Przygnani wspomnieniami zaszliśmy do Pałacu Branickich - Wersalu północy. Dziś należy on do Akademii Medycznej, a kiedyś udzielano tu ślubów. Trafiliśmy na wspaniałego przewodnika, który pokazał nam nie tylko salę, w której moi rodzice przysięgali sobie miłość, ale także inne zakamarki pałacu: wspaniałą bibliotekę i czytelnię. Nasunęło mi się takie porównanie.

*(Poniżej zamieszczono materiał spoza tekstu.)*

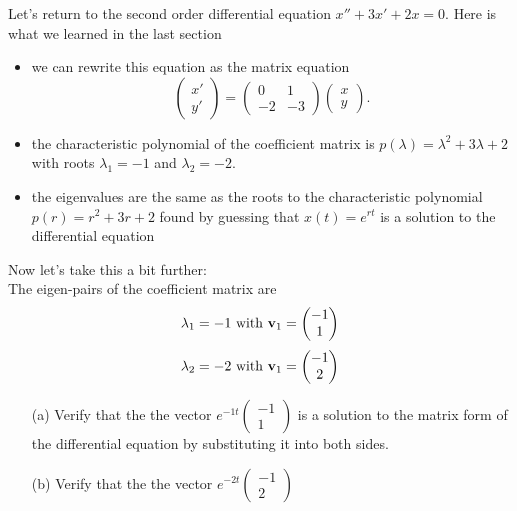 \begin{problem}
    Let's return to the second order differential equation $x'' + 3x' + 2x = 0$.  Here is
    what we learned in the last section 
    \begin{itemize}
        \item we can rewrite this equation as the matrix equation
            \[ \begin{pmatrix} x' \\ y' \end{pmatrix} = \begin{pmatrix} 0 & 1 \\ -2 & -3
            \end{pmatrix} \begin{pmatrix} x \\ y \end{pmatrix}. \]
        \item the characteristic polynomial of the coefficient matrix is $p(\lambda) =
            \lambda^2 + 3\lambda + 2$ with roots $\lambda_1 = -1$ and $\lambda_2 = -2$.  
        \item the eigenvalues are the same as the roots to the characteristic polynomial
            $p(r)= r^2 + 3r + 2$ found by guessing that $x(t) = e^{rt}$ is a solution to
            the differential equation
    \end{itemize}
    Now let's take this a bit further:\\
    The eigen-pairs of the coefficient matrix are
    \[ \lambda_1 = -1 \text{ with } {\bf v}_1 = \begin{pmatrix} -1 \\ 1 \end{pmatrix} \]
    \[ \lambda_2 = -2 \text{ with } {\bf v}_1 = \begin{pmatrix} -1 \\ 2 \end{pmatrix} \]
    \begin{enumerate}
        \item[(a)] Verify that the the vector $e^{-1 t} \begin{pmatrix} -1 \\
                1\end{pmatrix}$
            is a solution to the matrix form of the differential equation by substituting
            it into both sides.
        \item[(b)] Verify that the the vector $e^{-2 t} \begin{pmatrix} -1 \\
                2\end{pmatrix}$

\end{enumerate}
\end{problem}

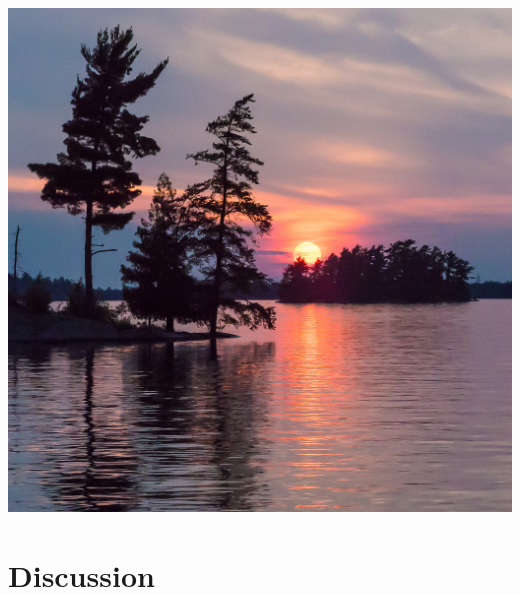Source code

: \documentclass[compress,english]{beamer}
\begin{document}
{\usebackgroundtemplate%
	{\includegraphics[width=\paperwidth]{FloodedSunset}}
\section{Discussion}
}

\end{document}

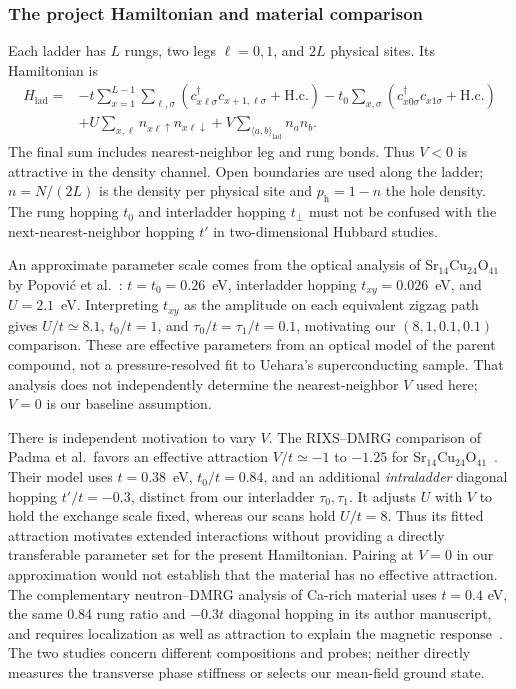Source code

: \documentclass[11pt,letterpaper]{article}
\newcommand{\tp}{t_{\perp}}
\newcommand{\hc}{\mathrm{H.c.}}
\newcommand{\avg}[1]{\langle #1\rangle}
\begin{document}
\subsubsection*{The project Hamiltonian and material comparison}
Each ladder has $L$ rungs, two legs $\ell=0,1$, and $2L$ physical sites.
Its Hamiltonian is
\begin{align}
 H_{\mathrm{lad}}={}&
 -t\sum_{x=1}^{L-1}\sum_{\ell,\sigma}
  (c^\dagger_{x\ell\sigma}c_{x+1,\ell\sigma}+\hc)
 -t_0\sum_{x,\sigma}
  (c^\dagger_{x0\sigma}c_{x1\sigma}+\hc)\nonumber\\
 &+U\sum_{x,\ell}n_{x\ell\uparrow}n_{x\ell\downarrow}
 +V\sum_{\avg{a,b}_{\mathrm{lad}}}n_a n_b .
 \label{eq:model}
\end{align}
The final sum includes nearest-neighbor leg and rung bonds.
Thus $V<0$ is attractive in the density channel. Open boundaries are used
along the ladder; $n=N/(2L)$ is the density per physical site and
$p_{\mathrm h}=1-n$ the hole density. The rung hopping $t_0$ and interladder
hopping $\tp$ must not be confused with the next-nearest-neighbor hopping
$t'$ in two-dimensional Hubbard studies.

An approximate parameter scale comes from the optical analysis of
Sr$_{14}$Cu$_{24}$O$_{41}$ by Popovi\'c et al.~\citep{Popovic2000}:
$t=t_0=0.26$~eV, interladder hopping $t_{xy}=0.026$~eV, and $U=2.1$~eV.
Interpreting $t_{xy}$ as the amplitude on each equivalent zigzag path gives
$U/t\simeq8.1$, $t_0/t=1$, and $\tau_0/t=\tau_1/t=0.1$, motivating our
$(8,1,0.1,0.1)$ comparison. These are effective parameters from an optical
model of the parent compound, not a pressure-resolved fit to Uehara's
superconducting sample. That analysis does not independently determine the
nearest-neighbor $V$ used here; $V=0$ is our baseline assumption.

There is independent motivation to vary $V$. The RIXS--DMRG comparison of
Padma et al.\ favors an effective attraction $V/t\simeq-1$ to $-1.25$ for
Sr$_{14}$Cu$_{24}$O$_{41}$~\citep{Padma2025}. Their model uses
$t=0.38$~eV, $t_0/t=0.84$, and an additional \emph{intraladder} diagonal
hopping $t'/t=-0.3$, distinct from our interladder $\tau_0,\tau_1$.
It adjusts $U$ with $V$ to hold the exchange scale fixed, whereas our scans
hold $U/t=8$. Thus its fitted attraction motivates extended interactions
without providing a directly transferable parameter set for the present
Hamiltonian. Pairing at $V=0$ in our approximation would not establish that
the material has no effective attraction.
The complementary neutron--DMRG analysis of Ca-rich material uses
$t=0.4$ eV, the same 0.84 rung ratio and $-0.3t$ diagonal hopping in its
author manuscript, and requires localization as well as attraction to explain
the magnetic response~\citep{Scheie2025}. The two studies concern different
compositions and probes; neither directly measures the transverse phase
stiffness or selects our mean-field ground state.
\end{document}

Uniwersytet w Poczdamie też mieści się w pałacu, ale tamtejsza biblioteka może się schować w porównaniu z białostocką.










To tutaj padło "tak";)

Ktoś piękną widokową oś szpetnie zepsuł







Serwetka na murze


 W drodze powrotnej  przejeżdżaliśmy przez Prostki. Tutaj, na granicy prusko-rosyjskiej pracował mój prapradziadek.

 
I to moje migawki z lata 2014.

„Żegnaj, lato na rok, stoi jesień za mgłą,
czekamy wszyscy tu, pamiętaj nas i wracaj znów.” (Bogdan Olewicz)
Wierzę, że za rok będę w lepszej formie i z latem pójdę pod rękę:)


3 komentarze:

  1. Mimo wszystko, piękne było lato tego roku.

    OdpowiedzUsuń
  2. Fajnie, że juz teraz odpoczywasz:) a jesien piekna to fakt - dla mnie to moze byc taka i do stycznia nawet:) jedyny minus ze nie wiem jak sie ubierac bo rano chłodno, a potem ciepło - juz własnie w ten sposób pęcherz przeziebiłam... a wycieczki fajne:)

    OdpowiedzUsuń
  3. piękną mamy jesień tego roku choć bardzo zdradliwą! Kochana bardzo mi przykro z powodu Twojej babci, ja akurat wiem, ze opieka nad obłożnie chorym to bardzo trudna sprawa, strata na pewno boli!
    Piękne migawki zaserwowałaś, zdjęcia potraw pobudziły mój żołądek i ide cos zjeść!
    Dobrze, że jesteś! a kiedy cos o glinie??????????